Re: [PATCH] KVM: x86: fix emulation of RSM and IRET instructions

Paolo Bonzini <pbonzini@xxxxxxxxxx> · Thu, 27 Apr 2017 17:01:38 +0200

On 26/04/2017 08:34, Ladi Prosek wrote:
> On Tue, Apr 25, 2017 at 6:38 PM, David Hildenbrand <david@xxxxxxxxxx> wrote:
>> On 25.04.2017 16:42, Ladi Prosek wrote:
>>> On AMD, the effect of set_nmi_mask called by emulate_iret_real and em_rsm
>>> on hflags is reverted later on in x86_emulate_instruction where hflags are
>>> overwritten with ctxt->emul_flags (the kvm_set_hflags call). This manifests
>>> as a hang when rebooting Windows VMs with QEMU, OVMF, and >1 vcpu.
>>>
>>> Instead of trying to merge ctxt->emul_flags into vcpu->arch.hflags after
>>> an instruction is emulated, this commit deletes emul_flags altogether and
>>> makes the emulator access vcpu->arch.hflags using two new accessors. This
>>> way all changes, on the emulator side as well as in functions called from
>>> the emulator and accessing vcpu state with emul_to_vcpu, are preserved.
>>>
>>> More details on the bug and its manifestation with Windows and OVMF:
>>>
>>>   It's a KVM bug in the interaction between SMI/SMM and NMI, specific to AMD.

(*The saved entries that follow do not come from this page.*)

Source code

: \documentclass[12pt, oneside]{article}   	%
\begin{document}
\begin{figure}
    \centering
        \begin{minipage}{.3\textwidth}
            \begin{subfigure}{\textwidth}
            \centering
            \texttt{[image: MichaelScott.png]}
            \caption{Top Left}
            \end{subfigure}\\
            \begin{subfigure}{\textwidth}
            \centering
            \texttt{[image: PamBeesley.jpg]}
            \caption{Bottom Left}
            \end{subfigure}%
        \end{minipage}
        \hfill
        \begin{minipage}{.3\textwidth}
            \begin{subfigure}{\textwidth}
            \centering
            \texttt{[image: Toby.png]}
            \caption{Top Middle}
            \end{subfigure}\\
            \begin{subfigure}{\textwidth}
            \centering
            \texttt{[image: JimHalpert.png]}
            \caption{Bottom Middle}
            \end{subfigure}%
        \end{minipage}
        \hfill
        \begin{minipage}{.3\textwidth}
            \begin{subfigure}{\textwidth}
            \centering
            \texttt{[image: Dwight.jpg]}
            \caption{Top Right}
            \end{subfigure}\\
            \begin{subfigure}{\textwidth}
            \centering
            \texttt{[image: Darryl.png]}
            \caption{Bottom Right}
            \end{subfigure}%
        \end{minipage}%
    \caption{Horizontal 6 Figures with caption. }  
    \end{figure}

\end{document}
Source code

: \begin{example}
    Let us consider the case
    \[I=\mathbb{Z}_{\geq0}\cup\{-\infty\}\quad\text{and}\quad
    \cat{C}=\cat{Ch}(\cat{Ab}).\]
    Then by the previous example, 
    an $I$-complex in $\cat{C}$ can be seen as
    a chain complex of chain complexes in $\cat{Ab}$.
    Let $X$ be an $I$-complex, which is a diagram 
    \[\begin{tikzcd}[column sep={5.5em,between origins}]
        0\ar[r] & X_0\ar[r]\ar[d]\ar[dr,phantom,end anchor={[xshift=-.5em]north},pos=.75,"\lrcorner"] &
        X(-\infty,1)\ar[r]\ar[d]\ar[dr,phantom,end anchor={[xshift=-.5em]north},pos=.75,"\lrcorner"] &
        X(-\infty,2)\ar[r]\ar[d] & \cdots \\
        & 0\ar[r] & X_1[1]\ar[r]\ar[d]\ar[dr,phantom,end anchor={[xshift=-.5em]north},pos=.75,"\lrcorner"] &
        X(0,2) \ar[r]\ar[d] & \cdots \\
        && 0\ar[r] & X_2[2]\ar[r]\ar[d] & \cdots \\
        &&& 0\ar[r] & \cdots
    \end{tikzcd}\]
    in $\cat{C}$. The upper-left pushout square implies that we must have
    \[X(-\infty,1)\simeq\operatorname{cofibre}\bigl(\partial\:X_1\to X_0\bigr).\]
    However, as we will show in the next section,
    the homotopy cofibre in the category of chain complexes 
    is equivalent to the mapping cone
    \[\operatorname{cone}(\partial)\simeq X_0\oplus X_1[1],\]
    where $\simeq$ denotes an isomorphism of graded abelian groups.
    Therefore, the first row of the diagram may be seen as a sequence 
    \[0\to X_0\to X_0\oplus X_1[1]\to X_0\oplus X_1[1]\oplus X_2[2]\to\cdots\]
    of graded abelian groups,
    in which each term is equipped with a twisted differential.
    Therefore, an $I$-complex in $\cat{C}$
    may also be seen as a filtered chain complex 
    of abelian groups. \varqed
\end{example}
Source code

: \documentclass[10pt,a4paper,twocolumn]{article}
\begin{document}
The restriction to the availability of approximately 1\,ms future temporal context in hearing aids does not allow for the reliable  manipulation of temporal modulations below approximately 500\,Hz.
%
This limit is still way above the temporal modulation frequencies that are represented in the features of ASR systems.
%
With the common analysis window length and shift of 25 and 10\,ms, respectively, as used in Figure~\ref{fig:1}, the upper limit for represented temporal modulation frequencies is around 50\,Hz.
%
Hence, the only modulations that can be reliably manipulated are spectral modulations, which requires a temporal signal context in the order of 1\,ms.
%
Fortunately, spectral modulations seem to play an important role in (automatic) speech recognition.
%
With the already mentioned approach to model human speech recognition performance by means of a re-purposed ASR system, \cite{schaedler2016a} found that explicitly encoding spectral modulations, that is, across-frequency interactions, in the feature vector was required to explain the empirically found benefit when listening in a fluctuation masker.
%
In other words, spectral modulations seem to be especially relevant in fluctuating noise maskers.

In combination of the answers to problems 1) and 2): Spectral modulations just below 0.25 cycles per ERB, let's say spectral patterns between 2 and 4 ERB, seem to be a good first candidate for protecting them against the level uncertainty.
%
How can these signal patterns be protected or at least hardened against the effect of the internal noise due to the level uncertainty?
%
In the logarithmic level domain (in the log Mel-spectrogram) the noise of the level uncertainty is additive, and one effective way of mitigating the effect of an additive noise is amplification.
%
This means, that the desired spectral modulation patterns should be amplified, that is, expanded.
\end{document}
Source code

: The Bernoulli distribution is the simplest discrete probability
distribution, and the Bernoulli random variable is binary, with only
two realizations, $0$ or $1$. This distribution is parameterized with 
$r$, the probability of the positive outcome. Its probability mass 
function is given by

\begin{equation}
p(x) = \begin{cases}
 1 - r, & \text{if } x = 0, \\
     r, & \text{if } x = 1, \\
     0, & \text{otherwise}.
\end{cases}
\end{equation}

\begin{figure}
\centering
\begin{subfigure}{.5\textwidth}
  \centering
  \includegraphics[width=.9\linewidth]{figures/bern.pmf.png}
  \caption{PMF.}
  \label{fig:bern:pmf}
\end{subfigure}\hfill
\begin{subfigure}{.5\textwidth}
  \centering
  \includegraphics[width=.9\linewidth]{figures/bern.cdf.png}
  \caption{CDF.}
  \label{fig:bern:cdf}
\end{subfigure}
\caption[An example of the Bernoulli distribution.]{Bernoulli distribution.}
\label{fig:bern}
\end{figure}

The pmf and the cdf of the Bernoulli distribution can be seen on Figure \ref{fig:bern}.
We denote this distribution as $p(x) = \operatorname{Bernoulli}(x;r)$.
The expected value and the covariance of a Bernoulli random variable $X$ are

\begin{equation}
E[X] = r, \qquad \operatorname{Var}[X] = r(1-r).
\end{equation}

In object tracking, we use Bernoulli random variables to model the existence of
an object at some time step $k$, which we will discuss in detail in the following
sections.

>>>   I believe that the SMM part explains why we started seeing this only with
>>>   OVMF.
>>>
>>>   KVM masks and unmasks NMI when entering and leaving SMM. When KVM emulates
>>>   the RSM instruction in em_rsm, the set_nmi_mask call doesn't stick because
>>>   later on in x86_emulate_instruction we overwrite arch.hflags with
>>>   ctxt->emul_flags, effectively reverting the effect of the set_nmi_mask call.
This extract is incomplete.